Shawn Marion and Amare Stoudemire also have large deals and their owner has repeatedly expressed a strong desire to avoid the luxury tax. 

http://www.realgm.com/src_wiretap_archives/42835/20061022/suns_likely_to_shop_thomas/


I told you guys the SUNS don't need Kurt Thomas. Where are all the haters telling me they need Thomas, and he fits in their system? Kurt Thomas is not an athlethic power forward that can run the way D'Antoni wants. I told you guys.

Now, I hope your GM trades him to the NETS. Please, please, please!


----------



## Amareca (Oct 21, 2002)

*Re: Suns Likely To Shop Thomas*

lol Thomas has been good in the preseason, a south florida paper article about insider Suns info, now that looks credible.

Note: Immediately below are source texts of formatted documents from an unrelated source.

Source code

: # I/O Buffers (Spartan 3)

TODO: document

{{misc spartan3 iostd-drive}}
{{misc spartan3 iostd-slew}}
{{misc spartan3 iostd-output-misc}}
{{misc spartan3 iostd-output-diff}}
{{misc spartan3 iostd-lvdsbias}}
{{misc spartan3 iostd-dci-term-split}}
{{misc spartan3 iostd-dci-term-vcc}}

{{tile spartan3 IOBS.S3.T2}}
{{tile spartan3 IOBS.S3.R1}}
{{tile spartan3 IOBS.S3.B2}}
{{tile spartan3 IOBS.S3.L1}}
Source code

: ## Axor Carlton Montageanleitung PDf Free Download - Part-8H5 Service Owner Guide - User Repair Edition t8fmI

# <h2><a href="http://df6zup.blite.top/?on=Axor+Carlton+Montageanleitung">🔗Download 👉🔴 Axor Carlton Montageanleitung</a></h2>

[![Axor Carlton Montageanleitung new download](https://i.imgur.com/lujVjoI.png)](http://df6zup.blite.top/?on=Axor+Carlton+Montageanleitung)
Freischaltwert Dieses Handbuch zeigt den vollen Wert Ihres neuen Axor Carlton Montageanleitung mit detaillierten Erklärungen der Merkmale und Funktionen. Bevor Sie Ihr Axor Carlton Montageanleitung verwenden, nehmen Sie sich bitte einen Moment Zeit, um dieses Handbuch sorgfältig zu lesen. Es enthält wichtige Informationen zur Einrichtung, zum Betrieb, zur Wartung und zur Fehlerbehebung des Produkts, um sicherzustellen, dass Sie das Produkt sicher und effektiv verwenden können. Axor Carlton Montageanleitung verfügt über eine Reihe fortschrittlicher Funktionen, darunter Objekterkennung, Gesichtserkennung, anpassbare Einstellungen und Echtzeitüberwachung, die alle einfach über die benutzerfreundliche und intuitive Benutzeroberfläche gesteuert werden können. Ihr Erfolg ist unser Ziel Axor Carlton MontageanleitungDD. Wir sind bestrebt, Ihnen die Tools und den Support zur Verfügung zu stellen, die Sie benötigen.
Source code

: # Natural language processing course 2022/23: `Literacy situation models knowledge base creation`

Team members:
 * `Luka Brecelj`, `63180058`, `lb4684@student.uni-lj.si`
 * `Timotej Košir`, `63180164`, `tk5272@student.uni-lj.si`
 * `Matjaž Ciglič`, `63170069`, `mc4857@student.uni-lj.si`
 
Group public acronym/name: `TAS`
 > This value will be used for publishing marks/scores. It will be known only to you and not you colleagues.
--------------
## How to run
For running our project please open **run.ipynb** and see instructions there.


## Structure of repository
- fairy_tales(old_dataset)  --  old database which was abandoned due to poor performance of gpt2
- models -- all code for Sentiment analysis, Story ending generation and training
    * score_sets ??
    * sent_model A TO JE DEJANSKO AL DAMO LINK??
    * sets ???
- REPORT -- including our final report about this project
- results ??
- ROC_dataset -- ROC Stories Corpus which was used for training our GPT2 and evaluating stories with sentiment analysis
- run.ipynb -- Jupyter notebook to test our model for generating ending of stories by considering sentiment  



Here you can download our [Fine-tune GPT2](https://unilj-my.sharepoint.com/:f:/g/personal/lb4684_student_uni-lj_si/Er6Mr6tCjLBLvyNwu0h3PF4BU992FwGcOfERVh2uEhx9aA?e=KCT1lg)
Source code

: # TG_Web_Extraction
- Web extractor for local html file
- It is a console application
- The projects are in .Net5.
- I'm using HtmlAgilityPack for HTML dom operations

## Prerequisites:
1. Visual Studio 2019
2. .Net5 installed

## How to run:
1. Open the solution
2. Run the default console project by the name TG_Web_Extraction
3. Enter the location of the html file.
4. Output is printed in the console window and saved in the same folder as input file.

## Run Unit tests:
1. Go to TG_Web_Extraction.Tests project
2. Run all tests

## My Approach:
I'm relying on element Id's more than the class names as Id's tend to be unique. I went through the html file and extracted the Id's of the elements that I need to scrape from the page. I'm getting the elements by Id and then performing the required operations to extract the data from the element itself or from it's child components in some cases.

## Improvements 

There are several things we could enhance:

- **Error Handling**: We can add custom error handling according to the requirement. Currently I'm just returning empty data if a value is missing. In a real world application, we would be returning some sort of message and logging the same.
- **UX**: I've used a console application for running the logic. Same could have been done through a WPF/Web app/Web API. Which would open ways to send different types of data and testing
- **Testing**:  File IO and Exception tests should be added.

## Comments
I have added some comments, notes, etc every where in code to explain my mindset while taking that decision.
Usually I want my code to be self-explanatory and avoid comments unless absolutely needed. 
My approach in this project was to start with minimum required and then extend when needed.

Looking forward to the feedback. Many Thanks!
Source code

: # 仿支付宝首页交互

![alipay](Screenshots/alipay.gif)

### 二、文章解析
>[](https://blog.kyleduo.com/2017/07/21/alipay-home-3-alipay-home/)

http://www.azcentral.com/sports/suns...1suns1021.html

"
"As long as we're creating success and we're winning and we keep improving and the fans keep supporting us, there's no hard and fast line that says how much you have to spend or what you can't spend or will you spend the tax or will you not spend the tax?" Suns Managing Partner Robert Sarver said. "To me, it's more about the success we're creating and about doing it the right way with good contracts. I don't have any preconceived notion now that says we have to do this or we have to do that. We'll see how the season goes.

...

"We're in a solid state financially," Sarver said. "I think we've made some good moves. Most importantly, we've put our money in people that we have a lot of confidence in. We have good contracts. To me, it hasn't been so much about the total amount of money we spend. It's, 'Are we spending it in the right place, do we have the right contracts, do we have some flexibility and do we have the ingredients that together can win us a championship?'"

As long as the Suns are winning they won't be afraid to spend.


----------



## Dissonance (Jul 21, 2004)

*Re: Suns Likely To Shop Thomas*

Yes, we need Thomas. I don't care what that says, what you say, or what they say. He helps our defense.

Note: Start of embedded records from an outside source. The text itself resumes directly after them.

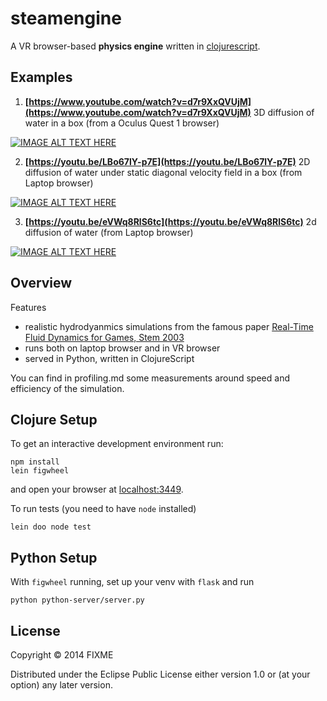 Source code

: # steamengine

A VR browser-based **physics engine** written in [clojurescript](https://clojurescript.org/). 

## Examples

1. **[https://www.youtube.com/watch?v=d7r9XxQVUjM](https://www.youtube.com/watch?v=d7r9XxQVUjM)** 3D diffusion of water in a box (from a Oculus Quest 1 browser) 

[![IMAGE ALT TEXT HERE](https://img.youtube.com/vi/d7r9XxQVUjM/0.jpg)](https://www.youtube.com/watch?v=d7r9XxQVUjM)

2. **[https://youtu.be/LBo67lY-p7E](https://youtu.be/LBo67lY-p7E)** 2D diffusion of water under static diagonal velocity field in a box (from Laptop browser) 

[![IMAGE ALT TEXT HERE](https://img.youtube.com/vi/LBo67lY-p7E/0.jpg)](https://www.youtube.com/watch?v=LBo67lY-p7E)

3. **[https://youtu.be/eVWq8RlS6tc](https://youtu.be/eVWq8RlS6tc)** 2d diffusion of water (from Laptop browser) 

[![IMAGE ALT TEXT HERE](https://img.youtube.com/vi/eVWq8RlS6tc/0.jpg)](https://www.youtube.com/watch?v=eVWq8RlS6tc)


## Overview

Features

- realistic hydrodyanmics simulations from the famous paper [Real-Time Fluid Dynamics for Games, Stem 2003](https://www.semanticscholar.org/paper/Real-Time-Fluid-Dynamics-for-Games-Stam/5127ac7b58e36ffd13ca4437fc123c6a018dc436?p2df)
- runs both on laptop browser and in VR browser
- served in Python, written in ClojureScript

You can find in profiling.md some measurements around speed and efficiency of the simulation.

## Clojure Setup

To get an interactive development environment run:

    npm install
    lein figwheel

and open your browser at [localhost:3449](http://localhost:3449/).

To run tests (you need to have `node` installed)

    lein doo node test

## Python Setup

With `figwheel` running, set up your venv with `flask` and run 

	python python-server/server.py

## License

Copyright © 2014 FIXME

Distributed under the Eclipse Public License either version 1.0 or (at your option) any later version.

And get this, when he was in last yr and not injured, we avged 108ppg, with him playing. He didn't slow our offense one bit. Get this through your head. You keep trying to prove you were right in this argument that happened 6 months ago.


----------



## Seuss (Aug 19, 2005)

*Re: Suns Likely To Shop Thomas*



Dissonance19 said:


> Yes, we need Thomas. I don't care what that says, what you say, or what they say. He helps our defense.
> 
> And get this, when he was in last yr and not injured, we avged 108ppg, with him playing. He didn't slow our offense one bit. Get this through your head. You keep trying to prove you were right in this argument that happened 6 months ago.


I agree. 

And to be honest, that realgm is as useless as tampons are for
guys. 

I wouldn't touch that **** if it was the only way to wipe my ***.


----------



## Free Arsenal (Nov 8, 2004)

*Re: Suns Likely To Shop Thomas*



Dr.Seuss said:


> I agree.
> 
> And to be honest, that realgm is as useless as tampons are for
> guys.
> ...


What if the hottest girl in the world would be yours only if you wore one for a day? Then would you touch it?


----------



## Blazer Freak (Jul 11, 2004)

I think it's important atleast to keep him for this season, at worst, as insurance for Amare and any of your other big men. Not to mention he is still a good player with a reasonable contract for big men these days.


----------



## ss03 (May 31, 2006)

Kurt Thomas may not be worth 8million, but isn't much left in terms of length on that contract, and he does play well for the Suns. He may not be as fast a Marion, but so what, he can score, he can rebound and he has Nash to give him the ball.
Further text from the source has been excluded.